Internet didn't kill the video star

Om Malik reminds me to get off my chest my thinking of why TiVo won't exist for much longer. Or, to put it another way, why the cablecos are positioned to crush TiVo and the telcos won't do well at TV either.

Money arrives in the video entertainment business in two buckets. The customers directly pay for content that satisfies their desire for televisual narcosis. And advertisers pay to insert marketing messages to suggestible semi-hypnotized viewers. That's all.

Now, let's look at the economics in more detail. You can only increase the amount people pay directly by extending the duration and intensity of their narcosis. The scope for improvement is baselined by the current depth of their TV trance. Before multi-channel cable and satellite, you couldn't get a good fix on four or so terrestial channels. But given some non-stop movies, sport and cartoons, and you were off. Hence the cable and satellite TV companies made a bucket load satisfying an unmet need.

A TV channel is essentially a bundled product, in the classic marketing sense. TiVo enables you to create your own bundle. (I'm assuming that the pause-and rewind features of TiVo are so obvious and unprotectable that there is no sustainable differentiation and economic advantage in them. The only bit that counts in dynamic programming.) But the incremental improvement from TiVo is relatively small. Why? Because if you didn't like the bundle you were just watching, you can easily switch to another one. And they're conveniently labelled for you to make an instant judgement on how likely you are to want that new bundle. The substitute product for TiVo is the raw remote control handset.

Think of it this way. Terrestial TV is like a nice cup of tea. Multi-channel TV is cocaine. Video-on-demand is methamphetamine. TiVo is just washing your meth down with a stiff espresso.

On the other side of the equation are the adverts. This market is essentially bounded by the cost of marketing of All Things Sold Everywhere. Since All Things Sold Everywhere is a Very Huge Number, a small proportion of this is dedicated to marketing is still a Very Big Number. Furthermore, the lower bound of TV marketing effectiveness has been dropping like a stone. Highly fragmented audiences don't make good targets for mass market adverts.
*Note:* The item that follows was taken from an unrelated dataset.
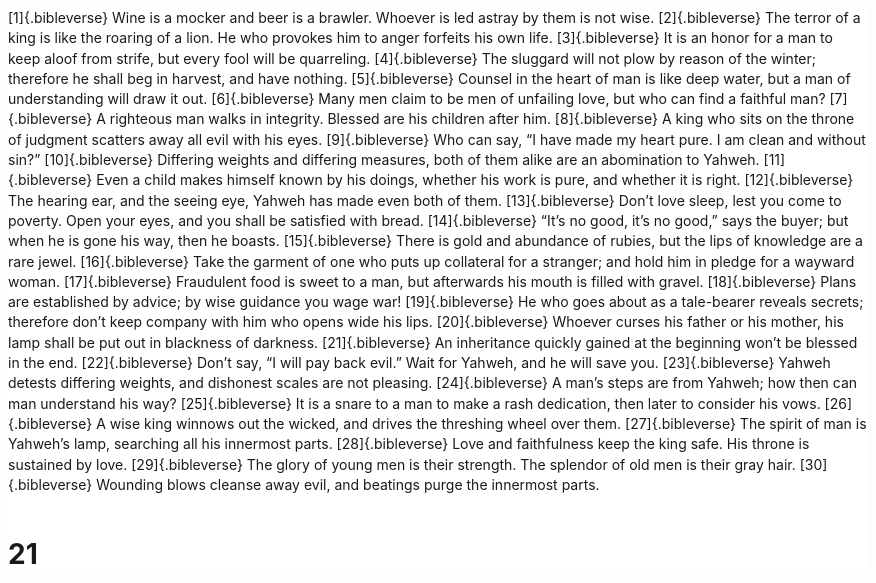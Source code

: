 [1]{.bibleverse} Wine is a mocker and beer is a brawler. Whoever is led astray by them is not wise. [2]{.bibleverse} The terror of a king is like the roaring of a lion. He who provokes him to anger forfeits his own life. [3]{.bibleverse} It is an honor for a man to keep aloof from strife, but every fool will be quarreling. [4]{.bibleverse} The sluggard will not plow by reason of the winter; therefore he shall beg in harvest, and have nothing. [5]{.bibleverse} Counsel in the heart of man is like deep water, but a man of understanding will draw it out. [6]{.bibleverse} Many men claim to be men of unfailing love, but who can find a faithful man? [7]{.bibleverse} A righteous man walks in integrity. Blessed are his children after him. [8]{.bibleverse} A king who sits on the throne of judgment scatters away all evil with his eyes. [9]{.bibleverse} Who can say, “I have made my heart pure. I am clean and without sin?” [10]{.bibleverse} Differing weights and differing measures, both of them alike are an abomination to Yahweh. [11]{.bibleverse} Even a child makes himself known by his doings, whether his work is pure, and whether it is right. [12]{.bibleverse} The hearing ear, and the seeing eye, Yahweh has made even both of them. [13]{.bibleverse} Don’t love sleep, lest you come to poverty. Open your eyes, and you shall be satisfied with bread. [14]{.bibleverse} “It’s no good, it’s no good,” says the buyer; but when he is gone his way, then he boasts. [15]{.bibleverse} There is gold and abundance of rubies, but the lips of knowledge are a rare jewel. [16]{.bibleverse} Take the garment of one who puts up collateral for a stranger; and hold him in pledge for a wayward woman. [17]{.bibleverse} Fraudulent food is sweet to a man, but afterwards his mouth is filled with gravel. [18]{.bibleverse} Plans are established by advice; by wise guidance you wage war! [19]{.bibleverse} He who goes about as a tale-bearer reveals secrets; therefore don’t keep company with him who opens wide his lips. [20]{.bibleverse} Whoever curses his father or his mother, his lamp shall be put out in blackness of darkness. [21]{.bibleverse} An inheritance quickly gained at the beginning won’t be blessed in the end. [22]{.bibleverse} Don’t say, “I will pay back evil.” Wait for Yahweh, and he will save you. [23]{.bibleverse} Yahweh detests differing weights, and dishonest scales are not pleasing. [24]{.bibleverse} A man’s steps are from Yahweh; how then can man understand his way? [25]{.bibleverse} It is a snare to a man to make a rash dedication, then later to consider his vows. [26]{.bibleverse} A wise king winnows out the wicked, and drives the threshing wheel over them. [27]{.bibleverse} The spirit of man is Yahweh’s lamp, searching all his innermost parts. [28]{.bibleverse} Love and faithfulness keep the king safe. His throne is sustained by love. [29]{.bibleverse} The glory of young men is their strength. The splendor of old men is their gray hair. [30]{.bibleverse} Wounding blows cleanse away evil, and beatings purge the innermost parts. 

# 21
The ad agencies have been going through the business cycle equivalent of a nuclear winter.

So whilst the remote lets you adapt the primary content to your personal tastes, you're stuck with whatever irrelevant junk they choose to insert in the ad breaks. So there's a large and growing opportunity to fix the broken ad business. And that's why TiVo is screwed. The fixed the wrong problem. The issue isn't getting people to see the right programs. It's getting them to see the right ads. They screwed up so big, they even gave you a feature to skip the ads. On their epitaph is will say "TiVo. Forgot where the money came from".

It's kind of paradoxical, because TiVo is a smart device at the end of a dumb network. By default, you would have thought that a recipe for success. But good technology alignment is no guide to quality of business model.

Some telecom lessons?

Firstly, voice and data telcos that try to get into video distribution are likely to get rapidly incinerated. They've no clue as to what makes the content distribution work. Their DNA only understand communications (and is not very adept at that, either). "Never ask a dinosaur to cook a souffle."

The cable companies are in a good position. The two-way nature of the Internet is lethal to the voice telephony companies. Perfect disintermediation. But it's almost irrelevant to the cablecos. TV viewers aren't interactive, they're passive. The cablecos only run networks because they can't rely on third party pipes giving them a route to market, particularly when the telcos have such strong political influence.

They really are just content distributors, with their core value being marketing bundled content to customers, relationship management and billing, and supply management from content companies and ad agencies. They orchestrate the value chain already. The Internet is just another distribution network.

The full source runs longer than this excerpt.